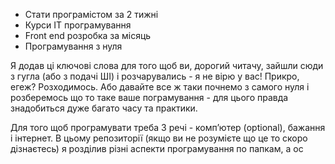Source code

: - Cтати програмістом за 2 тижні
- Курси IT програмування
- Front end розробка за місяць
- Програмування з нуля

Я додав ці ключові слова для того щоб ви, дорогий читачу, зайшли сюди з гугла
(або з подачі ШІ) і розчарувались - я не вірю у вас! Прикро, егеж? Розходимось.
Або давайте все ж таки почнемо з самого нуля і розберемось що то таке ваше
пограмування - для цього правда знадобиться дуже багато часу та практики.

Для того щоб програмувати треба 3 речі - компʼютер (optional), бажання і
інтернет. В цьому репозиторії (якщо ви не розумієте що це то скоро дізнаєтесь) я
розділив різні аспекти програмування по папкам, а ос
..........
TASK TO CARRY OUT: Only lines belong in the copy, not pictures: write out exactly the lines of the records from the first through the one holding "Або давайте все".

TASK RESPONSE:
Source code

: - Cтати програмістом за 2 тижні
- Курси IT програмування
- Front end розробка за місяць
- Програмування з нуля

Я додав ці ключові слова для того щоб ви, дорогий читачу, зайшли сюди з гугла
(або з подачі ШІ) і розчарувались - я не вірю у вас! Прикро, егеж? Розходимось.
Або давайте все ж таки почнемо з самого нуля і розберемось що то таке ваше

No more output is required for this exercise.